Required action - In the entries below, the line with "- Классификация" marks the start. Return it and every following line exactly, ending with the last.

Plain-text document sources
|---|
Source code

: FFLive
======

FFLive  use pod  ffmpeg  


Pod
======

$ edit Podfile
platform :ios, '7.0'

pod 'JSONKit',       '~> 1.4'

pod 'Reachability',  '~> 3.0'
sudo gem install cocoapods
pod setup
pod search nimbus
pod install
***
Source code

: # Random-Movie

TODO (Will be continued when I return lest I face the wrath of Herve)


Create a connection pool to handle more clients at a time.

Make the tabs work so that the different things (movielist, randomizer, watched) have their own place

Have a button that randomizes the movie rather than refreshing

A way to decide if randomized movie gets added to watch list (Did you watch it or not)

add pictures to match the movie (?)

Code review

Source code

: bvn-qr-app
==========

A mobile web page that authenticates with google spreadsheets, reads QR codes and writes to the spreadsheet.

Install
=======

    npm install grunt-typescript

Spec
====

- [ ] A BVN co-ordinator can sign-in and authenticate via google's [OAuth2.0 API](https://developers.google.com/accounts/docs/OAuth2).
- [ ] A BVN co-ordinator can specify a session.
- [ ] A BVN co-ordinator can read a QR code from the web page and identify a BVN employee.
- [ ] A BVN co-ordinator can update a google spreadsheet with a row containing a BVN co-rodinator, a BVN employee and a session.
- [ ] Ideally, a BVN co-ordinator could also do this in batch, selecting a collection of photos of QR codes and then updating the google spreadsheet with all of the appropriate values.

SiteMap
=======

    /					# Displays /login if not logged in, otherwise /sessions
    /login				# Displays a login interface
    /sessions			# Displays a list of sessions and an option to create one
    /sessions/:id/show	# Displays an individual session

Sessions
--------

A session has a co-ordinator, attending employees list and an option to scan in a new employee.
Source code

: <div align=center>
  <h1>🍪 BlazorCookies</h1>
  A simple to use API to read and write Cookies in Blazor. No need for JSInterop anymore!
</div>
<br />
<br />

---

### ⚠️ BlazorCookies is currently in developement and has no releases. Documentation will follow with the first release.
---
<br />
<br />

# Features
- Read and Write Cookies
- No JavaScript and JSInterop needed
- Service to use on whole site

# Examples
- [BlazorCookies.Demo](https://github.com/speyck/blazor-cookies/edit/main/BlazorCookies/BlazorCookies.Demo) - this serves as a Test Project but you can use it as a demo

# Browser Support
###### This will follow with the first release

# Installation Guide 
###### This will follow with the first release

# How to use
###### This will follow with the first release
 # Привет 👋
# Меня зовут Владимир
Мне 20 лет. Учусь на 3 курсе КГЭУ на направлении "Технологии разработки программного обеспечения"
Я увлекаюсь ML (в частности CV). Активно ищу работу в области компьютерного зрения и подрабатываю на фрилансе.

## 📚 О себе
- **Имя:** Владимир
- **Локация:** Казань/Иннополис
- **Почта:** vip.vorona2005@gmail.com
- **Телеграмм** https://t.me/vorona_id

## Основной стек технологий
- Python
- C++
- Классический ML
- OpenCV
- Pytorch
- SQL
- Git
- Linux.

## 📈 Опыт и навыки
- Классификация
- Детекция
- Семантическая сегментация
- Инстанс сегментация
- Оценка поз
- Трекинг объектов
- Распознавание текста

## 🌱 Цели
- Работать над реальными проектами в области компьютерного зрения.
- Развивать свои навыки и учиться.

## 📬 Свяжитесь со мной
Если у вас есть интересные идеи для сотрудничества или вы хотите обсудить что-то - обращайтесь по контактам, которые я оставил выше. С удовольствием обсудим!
|---|
The answer -
- Классификация
- Детекция
- Семантическая сегментация
- Инстанс сегментация
- Оценка поз
- Трекинг объектов
- Распознавание текста

## 🌱 Цели
- Работать над реальными проектами в области компьютерного зрения.
- Развивать свои навыки и учиться.

## 📬 Свяжитесь со мной
Если у вас есть интересные идеи для сотрудничества или вы хотите обсудить что-то - обращайтесь по контактам, которые я оставил выше. С удовольствием обсудим!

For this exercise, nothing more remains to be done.